Doctors have known for some time that reducing a person’s body temperature before the heart stops – such as when open-heart surgery is performed – can help prevent brain damage.
“What is so exciting about these new studies is that they showed that even if we cooled the brain after the oxygen supply had been cut off, people did better,” Nolan says.
In both studies, cardiac arrest survivors whose bodies were cooled were less likely to sustain neurological damage, compared with survivors who were not cooled.
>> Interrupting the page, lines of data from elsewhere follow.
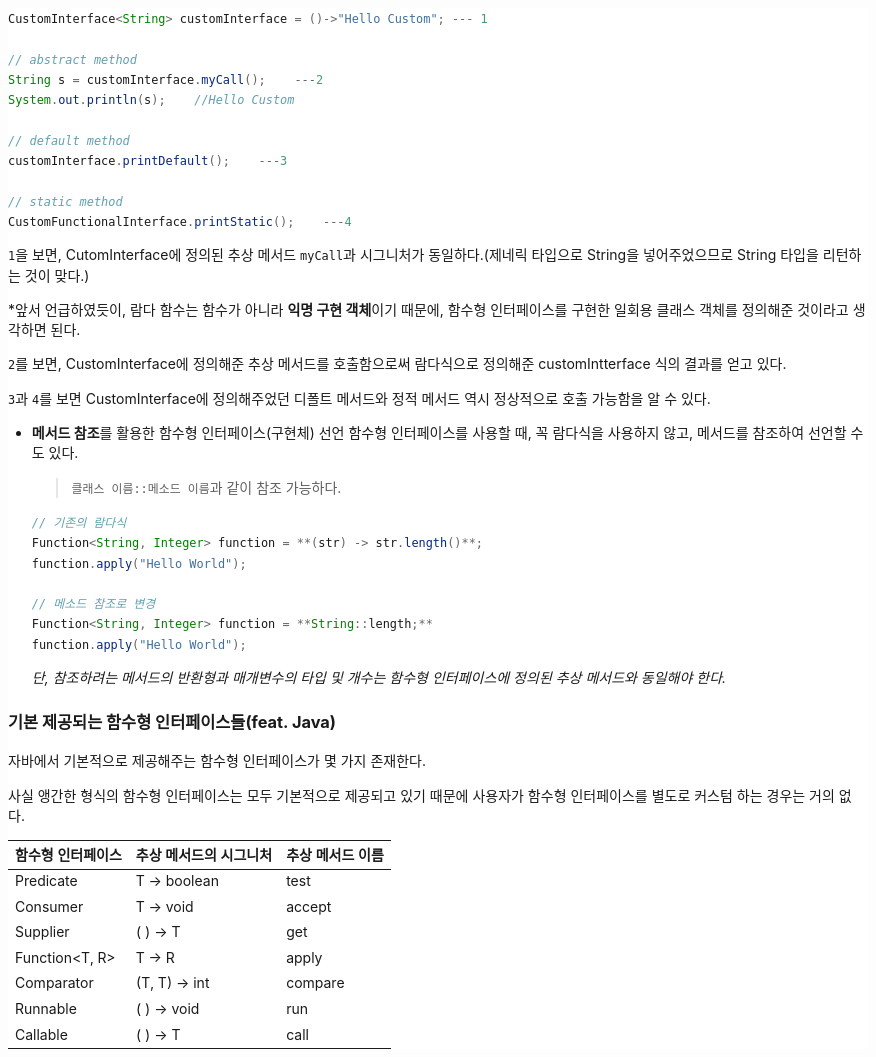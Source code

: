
 ```java
CustomInterface<String> customInterface = ()->"Hello Custom"; --- 1

// abstract method
String s = customInterface.myCall();    ---2
System.out.println(s);    //Hello Custom

// default method
customInterface.printDefault();    ---3

// static method
CustomFunctionalInterface.printStatic();    ---4
```

`1`을 보면, CutomInterface에 정의된 추상 메서드 `myCall`과 시그니처가 동일하다.(제네릭 타입으로 String을 넣어주었으므로 String 타입을 리턴하는 것이 맞다.)

\*앞서 언급하였듯이, 람다 함수는 함수가 아니라 **익명 구현 객체**이기 때문에, 함수형 인터페이스를 구현한 일회용 클래스 객체를 정의해준 것이라고 생각하면 된다.

`2`를 보면, CustomInterface에 정의해준 추상 메서드를 호출함으로써 람다식으로 정의해준 customIntterface 식의 결과를 얻고 있다.

`3`과 `4`를 보면 CustomInterface에 정의해주었던 디폴트 메서드와 정적 메서드 역시 정상적으로 호출 가능함을 알 수 있다.

- **메서드 참조**를 활용한 함수형 인터페이스(구현체) 선언
  함수형 인터페이스를 사용할 때, 꼭 람다식을 사용하지 않고, 메서드를 참조하여 선언할 수도 있다.

  > `클래스 이름::메소드 이름`과 같이 참조 가능하다.

  ```java
  // 기존의 람다식
  Function<String, Integer> function = **(str) -> str.length()**;
  function.apply("Hello World");

  // 메소드 참조로 변경
  Function<String, Integer> function = **String::length;**
  function.apply("Hello World");
  ```

  _단, 참조하려는 메서드의 반환형과 매개변수의 타입 및 개수는 함수형 인터페이스에 정의된 추상 메서드와 동일해야 한다._

### 기본 제공되는 함수형 인터페이스들(feat. Java)

자바에서 기본적으로 제공해주는 함수형 인터페이스가 몇 가지 존재한다.

사실 앵간한 형식의 함수형 인터페이스는 모두 기본적으로 제공되고 있기 때문에 사용자가 함수형 인터페이스를 별도로 커스텀 하는 경우는 거의 없다.

| 함수형 인터페이스 | 추상 메서드의 시그니처 | 추상 메서드 이름 |
| ----------------- | ---------------------- | ---------------- |
| Predicate         | T -> boolean           | test             |
| Consumer          | T -> void              | accept           |
| Supplier          | ( ) -> T               | get              |
| Function<T, R>    | T -> R                 | apply            |
| Comparator        | (T, T) -> int          | compare          |
| Runnable          | ( ) -> void            | run              |
| Callable          | ( ) -> T               | call             |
A study in Europe used a special mattress with a cover that blew air over the body and used ice bags if necessary to cool the victims for 24 hours once they arrived at the critical care unit. In an Australian study, paramedics applied ice packs to patients’ heads and torsos, with ice applications continuing in the hospital for 12 more hours.
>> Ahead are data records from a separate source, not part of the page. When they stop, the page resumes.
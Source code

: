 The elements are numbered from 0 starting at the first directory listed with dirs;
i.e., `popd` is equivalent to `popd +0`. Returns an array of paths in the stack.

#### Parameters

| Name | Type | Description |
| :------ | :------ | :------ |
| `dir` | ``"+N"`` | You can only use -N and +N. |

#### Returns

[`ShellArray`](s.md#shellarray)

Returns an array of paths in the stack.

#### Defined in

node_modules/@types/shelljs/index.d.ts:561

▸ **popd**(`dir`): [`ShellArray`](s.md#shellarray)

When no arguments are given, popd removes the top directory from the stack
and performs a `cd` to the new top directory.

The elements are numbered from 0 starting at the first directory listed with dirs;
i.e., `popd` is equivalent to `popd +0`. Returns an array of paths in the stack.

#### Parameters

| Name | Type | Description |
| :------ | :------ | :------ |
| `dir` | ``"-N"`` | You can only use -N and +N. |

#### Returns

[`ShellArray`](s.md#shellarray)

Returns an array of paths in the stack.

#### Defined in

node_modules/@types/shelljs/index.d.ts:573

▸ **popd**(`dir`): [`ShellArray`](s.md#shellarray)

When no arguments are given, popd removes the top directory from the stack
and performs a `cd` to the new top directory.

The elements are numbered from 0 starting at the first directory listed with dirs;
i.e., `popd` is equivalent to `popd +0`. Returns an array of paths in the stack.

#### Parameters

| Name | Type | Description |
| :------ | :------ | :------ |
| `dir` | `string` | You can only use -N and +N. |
When a patient is successfully resuscitated and the supply of oxygen-rich blood to the brain is restored, it sets off a series of chemical reactions that can continue for up to 24 hours and can cause significant inflammation in the brain, Nolan says.
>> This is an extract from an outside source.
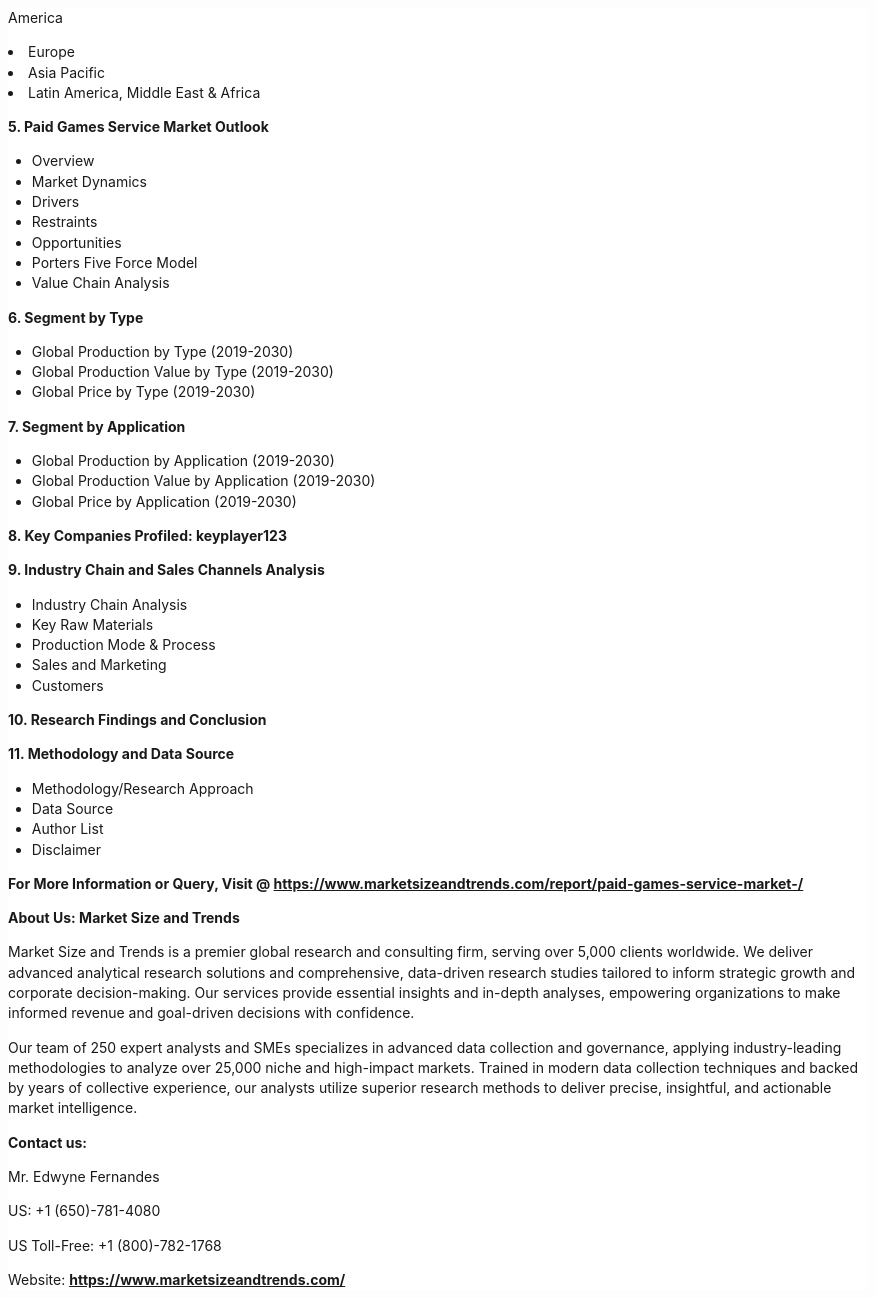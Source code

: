 America</li><li>Europe</li><li>Asia Pacific</li><li>Latin America, Middle East &amp; Africa</li></ul><p><strong>5. Paid Games Service Market Outlook</strong></p><ul><li>Overview</li><li>Market Dynamics</li><li>Drivers</li><li>Restraints</li><li>Opportunities</li><li>Porters Five Force Model</li><li>Value Chain Analysis&nbsp;</li></ul><p><strong>6. Segment by Type</strong></p><ul><li>Global Production by Type (2019-2030)</li><li>Global Production Value by Type (2019-2030)</li><li>Global Price by Type (2019-2030)</li></ul><p><strong>7. Segment by Application</strong></p><ul><li>Global Production by Application (2019-2030)</li><li>Global Production Value by Application (2019-2030)</li><li>Global Price by Application (2019-2030)</li></ul><p><strong>8. Key Companies Profiled: keyplayer123</strong></p><p><strong>9. Industry Chain and Sales Channels Analysis</strong></p><ul><li>Industry Chain Analysis</li><li>Key Raw Materials</li><li>Production Mode &amp; Process</li><li>Sales and Marketing</li><li>Customers</li></ul><p><strong>10. Research Findings and Conclusion</strong></p><p><strong>11. Methodology and Data Source</strong></p><ul><li>Methodology/Research Approach</li><li>Data Source</li><li>Author List</li><li>Disclaimer</li></ul></p><p><strong>For More Information or Query, Visit @ <a href="https://www.marketsizeandtrends.com/report/paid-games-service-market-/">https://www.marketsizeandtrends.com/report/paid-games-service-market-/</a></strong></p><p><strong>About Us: Market Size and Trends</strong></p><p>Market Size and Trends is a premier global research and consulting firm, serving over 5,000 clients worldwide. We deliver advanced analytical research solutions and comprehensive, data-driven research studies tailored to inform strategic growth and corporate decision-making. Our services provide essential insights and in-depth analyses, empowering organizations to make informed revenue and goal-driven decisions with confidence.</p><p>Our team of 250 expert analysts and SMEs specializes in advanced data collection and governance, applying industry-leading methodologies to analyze over 25,000 niche and high-impact markets. Trained in modern data collection techniques and backed by years of collective experience, our analysts utilize superior research methods to deliver precise, insightful, and actionable market intelligence.</p><p><strong>Contact us:</strong></p><p>Mr. Edwyne Fernandes</p><p>US: +1 (650)-781-4080</p><p>US Toll-Free: +1 (800)-782-1768</p><p>Website: <strong><a href="https://www.marketsizeandtrends.com/">https://www.marketsizeandtrends.com/</a></strong></p>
“Cooling slows down the chemical reactions, thereby lowering inflammation,” he says.
Many more questions remain to be answered – including how to best cool patients, how long they should be chilled, whether paramedics should be taught the procedure and when it’s too late to help. Cooling therapy carries a slightly increased risk of bleeding, infection and abnormal heart rhythms.
In addition, the cooling studies enrolled less than 10 percent of all cardiac arrest patients initially considered for treatment. Researchers studied only patients who met certain strict criteria – such as those with relatively known times of cardiac arrest, good blood pressure and evidence of coma after arrest. Further studies are needed to determine what other groups of cardiac arrest patients might benefit from cooling.
Nevertheless, the task force says the evidence that cooling prevents brain damage is compelling enough to recommend therapeutic hypothermia for some out-of-hospital cardiac arrest patients.
The American Heart Association urges people to call 9-1-1 and begin cardiopulmonary resuscitation (CPR) immediately if someone suffers cardiac arrest. If an automated external defibrillator (AED) is available and someone trained to use it is nearby, involve him or her.
However, grabbing a blanket and trying to warm up a cardiac arrest victim could do more harm than good, Nolan adds.
“The sooner the patient is successfully resuscitated and we can start cooling, the better,” he says.
Co-authors are Peter T. Morley; Terry L. Vanden Hoek, M.D.; and Robert W. Hickey, M.D.
The advisory is also supported by the European Resuscitation Council, Resuscitation Council of Southern Africa, Australia and New Zealand Council on Resuscitation, Japanese Resuscitation Council Latin American Resuscitation Council and the Heart and Stroke Foundation of Canada.